The pictures are to be dropped, and the records below are to be restated word for word.

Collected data
======

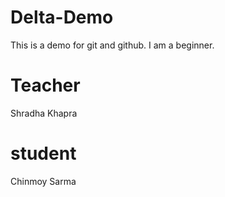 # Delta-Demo

This is a demo for git and github.
I am a beginner.

# Teacher

Shradha Khapra

# student

Chinmoy Sarma
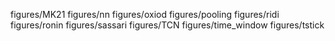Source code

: figures/MK21
figures/nn
figures/oxiod
figures/pooling
figures/ridi
figures/ronin
figures/sassari
figures/TCN
figures/time_window
figures/tstick
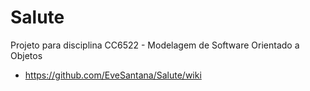 # Salute
Projeto para disciplina CC6522 - Modelagem de Software Orientado a Objetos<br> 
+ https://github.com/EveSantana/Salute/wiki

======

*RESPONSE BELOW*:
 # Delta-Demo

This is a demo for git and github.
I am a beginner.

# Teacher

Shradha Khapra

# student

Chinmoy Sarma
Source code

: figures/MK21
figures/nn
figures/oxiod
figures/pooling
figures/ridi
figures/ronin
figures/sassari
figures/TCN
figures/time_window
figures/tstick
 # Salute
Projeto para disciplina CC6522 - Modelagem de Software Orientado a Objetos<br> 
+ https://github.com/EveSantana/Salute/wiki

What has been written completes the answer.